BTW, this all runs in a secure java sandbox where nothing can actually see the users data, disk, what programs are running, or anything else about the computer. Plura has gone to great lengths to try to sanitize the entire process and be good guys.

kiba · on April 8, 2009

Interesting way to earn money. However, why a regular user can't run a plura client too so that they can earn cash themsleves?

westside1506 · on April 8, 2009

There's certainly no problem with individual users doing it. Just contact Plura through the web form at http://pluraprocessing.com/contact.php.

Alternatively, you can use one of our affiliates to raise money for charity (not related to our company) http://donatebot.com

m_eiman · on April 8, 2009

I prefer shady botnets being used for stuff like this rather than sending and posting spam, but I'd guess that most of the 50k users who have installed this have no idea that they have and what it does.

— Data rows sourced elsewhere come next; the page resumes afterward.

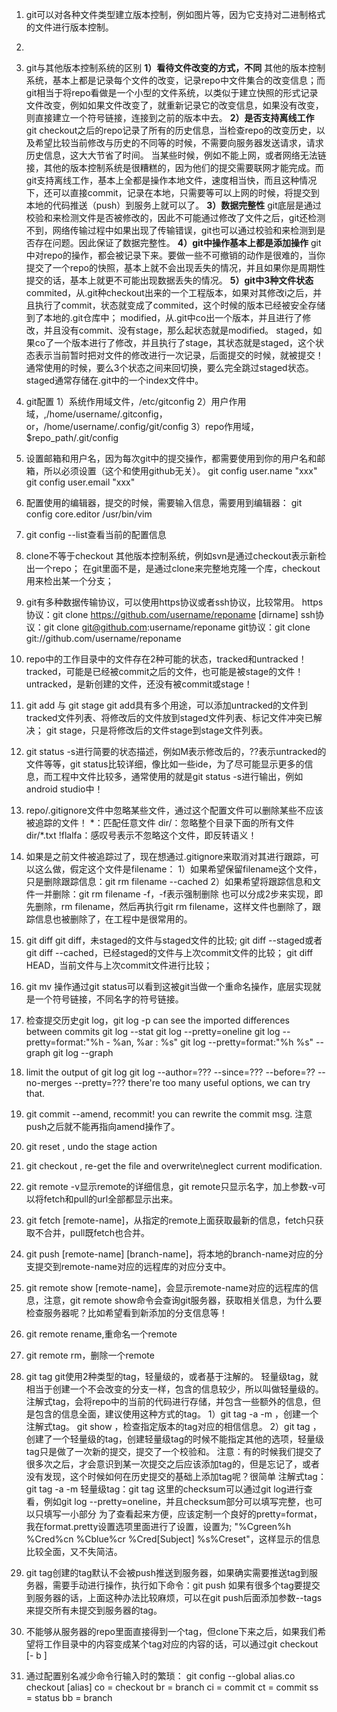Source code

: 1. git可以对各种文件类型建立版本控制，例如图片等，因为它支持对二进制格式的文件进行版本控制。

2. 

3. git与其他版本控制系统的区别
  **1）看待文件改变的方式，不同**
  其他的版本控制系统，基本上都是记录每个文件的改变，记录repo中文件集合的改变信息；而git相当于将repo看做是一个小型的文件系统，以类似于建立快照的形式记录文件改变，例如如果文件改变了，就重新记录它的改变信息，如果没有改变，则直接建立一个符号链接，连接到之前的版本中去。
  **2）是否支持离线工作**
  git checkout之后的repo记录了所有的历史信息，当检查repo的改变历史，以及希望比较当前修改与历史的不同等的时候，不需要向服务器发送请求，请求历史信息，这大大节省了时间。
  当某些时候，例如不能上网，或者网络无法链接，其他的版本控制系统是很糟糕的，因为他们的提交需要联网才能完成。而git支持离线工作，基本上全都是操作本地文件，速度相当快，而且这种情况下，还可以直接commit，记录在本地，只需要等可以上网的时候，将提交到本地的代码推送（push）到服务上就可以了。
  **3）数据完整性**
  git底层是通过校验和来检测文件是否被修改的，因此不可能通过修改了文件之后，git还检测不到，网络传输过程中如果出现了传输错误，git也可以通过校验和来检测到是否存在问题。因此保证了数据完整性。
  **4）git中操作基本上都是添加操作**
  git中对repo的操作，都会被记录下来。要做一些不可撤销的动作是很难的，当你提交了一个repo的快照，基本上就不会出现丢失的情况，并且如果你是周期性提交的话，基本上就更不可能出现数据丢失的情况。
  **5）git中3种文件状态**
  commited，从.git种checkout出来的一个工程版本，如果对其修改i之后，并且执行了commit，状态就变成了commited，这个时候的版本已经被安全存储到了本地的.git仓库中；
  modified，从.git中co出一个版本，并且进行了修改，并且没有commit、没有stage，那么起状态就是modified。
  staged，如果co了一个版本进行了修改，并且执行了stage，其状态就是staged，这个状态表示当前暂时把对文件的修改进行一次记录，后面提交的时候，就被提交！
  通常使用的时候，要么3个状态之间来回切换，要么完全跳过staged状态。staged通常存储在.git中的一个index文件中。

4. git配置
  1）系统作用域文件，/etc/gitconfig
  2）用户作用域，,/home/username/.gitconfig，or，/home/username/.config/git/config
  3）repo作用域，$repo_path/.git/config

5. 设置邮箱和用户名，因为每次git中的提交操作，都需要使用到你的用户名和邮箱，所以必须设置（这个和使用github无关）。
  git config user.name "xxx"
  git config user.email "xxx"

6. 配置使用的编辑器，提交的时候，需要输入信息，需要用到编辑器：
  git config core.editor /usr/bin/vim

7. git config --list查看当前的配置信息

8. clone不等于checkout
  其他版本控制系统，例如svn是通过checkout表示新检出一个repo；
  在git里面不是，是通过clone来完整地克隆一个库，checkout用来检出某一个分支；

9. git有多种数据传输协议，可以使用https协议或者ssh协议，比较常用。
  https协议：git clone https://github.com/username/reponame [dirname]
  ssh协议：git clone git@github.com:username/reponame
  git协议：git clone git://github.com/username/reponame

10. repo中的工作目录中的文件存在2种可能的状态，tracked和untracked！
  tracked，可能是已经被commit之后的文件，也可能是被stage的文件！
  untracked，是新创建的文件，还没有被commit或stage！

11. git add 与 git stage
   git add具有多个用途，可以添加untracked的文件到tracked文件列表、将修改后的文件放到staged文件列表、标记文件冲突已解决；
   git stage，只是将修改后的文件stage到stage文件列表。

12. git status -s进行简要的状态描述，例如M表示修改后的，??表示untracked的文件等等，git status比较详细，像比如一些ide，为了尽可能显示更多的信息，而工程中文件比较多，通常使用的就是git status -s进行输出，例如android studio中！

13. repo/.gitignore文件中忽略某些文件，通过这个配置文件可以删除某些不应该被追踪的文件！
   \*：匹配任意文件
   dir/：忽略整个目录下面的所有文件
   dir/*.txt
   !flalfa：感叹号表示不忽略这个文件，即反转语义！

14. 如果是之前文件被追踪过了，现在想通过.gitignore来取消对其进行跟踪，可以这么做，假定这个文件是filename：
   1）如果希望保留filename这个文件，只是删除跟踪信息：git rm filename --cached
   2）如果希望将跟踪信息和文件一并删除：git rm filename -f，-f表示强制删除
   也可以分成2步来实现，即先删除，rm filename，然后再执行git rm filename，这样文件也删除了，跟踪信息也被删除了，在工程中是很常用的。

15. git diff
   git diff，未staged的文件与staged文件的比较;
   git diff --staged或者git diff --cached，已经staged的文件与上次commit文件的比较；
   git diff HEAD，当前文件与上次commit文件进行比较；

16. git mv 操作通过git status可以看到这被git当做一个重命名操作，底层实现就是一个符号链接，不同名字的符号链接。

17. 检查提交历史git log，git log -p can see the imported differences between commits
   git log --stat
   git log --pretty=oneline
   git log --pretty=format:"%h - %an, %ar : %s"
   git log --pretty=format:"%h %s" --graph
   git log --graph

18. limit the output of git log
   git log --author=??? --since=??? --before=?? --no-merges --pretty=???
   there're too many useful options, we can try that.

19. git commit --amend, recommit! you can rewrite the commit msg. 注意push之后就不能再指向amend操作了。

20. git reset <file>, undo the stage action
21. git checkout <file>, re-get the file and overwrite\neglect current modification.
22. git remote -v显示remote的详细信息，git remote只显示名字，加上参数-v可以将fetch和pull的url全部都显示出来。
23. git fetch [remote-name]，从指定的remote上面获取最新的信息，fetch只获取不合并，pull既fetch也合并。
24. git push [remote-name] [branch-name]，将本地的branch-name对应的分支提交到remote-name对应的远程库的对应分支中。
25. git remote show [remote-name]，会显示remote-name对应的远程库的信息，注意，git remote show命令会查询git服务器，获取相关信息，为什么要检查服务器呢？比如希望看到新添加的分支信息等！
26. git remote rename,重命名一个remote
27. git remote rm，删除一个remote
28. git tag
   git使用2种类型的tag，轻量级的，或者基于注解的。
   轻量级tag，就相当于创建一个不会改变的分支一样，包含的信息较少，所以叫做轻量级的。
   注解式tag，会将repo中的当前的代码进行存储，并包含一些额外的信息，但是包含的信息全面，建议使用这种方式的tag。
   1）git tag -a <tag-version> -m <comments>，创建一个注解式tag。
   git show <tag-version>，检查指定版本的tag对应的相信信息。
   2）git tag <tag-version>，创建了一个轻量级的tag，创建轻量级tag的时候不能指定其他的选项，轻量级tag只是做了一次新的提交，提交了一个校验和。
   注意：有的时候我们提交了很多次之后，才会意识到某一次提交之后应该添加tag的，但是忘记了，或者没有发现，这个时候如何在历史提交的基础上添加tag呢？很简单
   注解式tag：git tag -a <tag-version> -m <comment> <checksum>
   轻量级tag：git tag <tag-version> <checksum>
   这里的checksum可以通过git log进行查看，例如git log --pretty=oneline，并且checksum部分可以填写完整，也可以只填写一小部分
   为了查看起来方便，应该定制一个良好的pretty=format，我在format.pretty设置选项里面进行了设置，设置为;
   "%Cgreen%h %Cred%cn %Cblue%cr %Cred[Subject] %s%Creset"，这样显示的信息比较全面，又不失简洁。
29. git tag创建的tag默认不会被push推送到服务器，如果确实需要推送tag到服务器，需要手动进行操作，执行如下命令：git push <remote-name> <tag-name>
   如果有很多个tag要提交到服务器的话，上面这种办法比较麻烦，可以在git push后面添加参数--tags来提交所有未提交到服务器的tag。
30. 不能够从服务器的repo里面直接得到一个tag，但clone下来之后，如果我们希望将工作目录中的内容变成某个tag对应的内容的话，可以通过git checkout [- b <new-branch-name>]  <startpoint>
31. 通过配置别名减少命令行输入时的繁琐：
   git config --global alias.co checkout
   [alias]
         co = checkout
         br = branch
         ci = commit
         ct = commit
         ss = status
         bb = branch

I didn't look very hard to find it, but is there a list of places/apps that install this?

jibiki · on April 8, 2009

I looked at the Plura website, and it seems they mostly target institutions (Schools and such) that want to make money off of their spare cycles. So it's not like they're directly installing stuff on the machines of unwitting fools; they pay for processor time.

EDIT: wow, never mind, I totally misunderstood their model:

http://www.pluraprocessing.com/technology.html

slackenerny · on April 8, 2009

Inspiring.

Reminds me of old ways in doing cloud computing:

EC2 : http://www.nd.edu/~parasite/

S3 : http://isec.pl/papers/juggling_with_packets.txt

; )

stcredzero · on April 8, 2009

Their datacenter costs might be lower. Hopefully, they can pass that on to their customers.

gojomo · on April 8, 2009

Very interesting service! A number of questions...

What User-Agent do you use?

Do you crawl non-textual resources?

Do you save all headers from the crawled responses?

Do you perform any processing on the returned content (like de-chunking or de-compressing) or can it be retrieved verbatim?

If two customers request the same URL/site be crawled, are their requests merged so the site is only crawled once?

Do you save the exact time of the request (not trusting the returned 'Date' header)?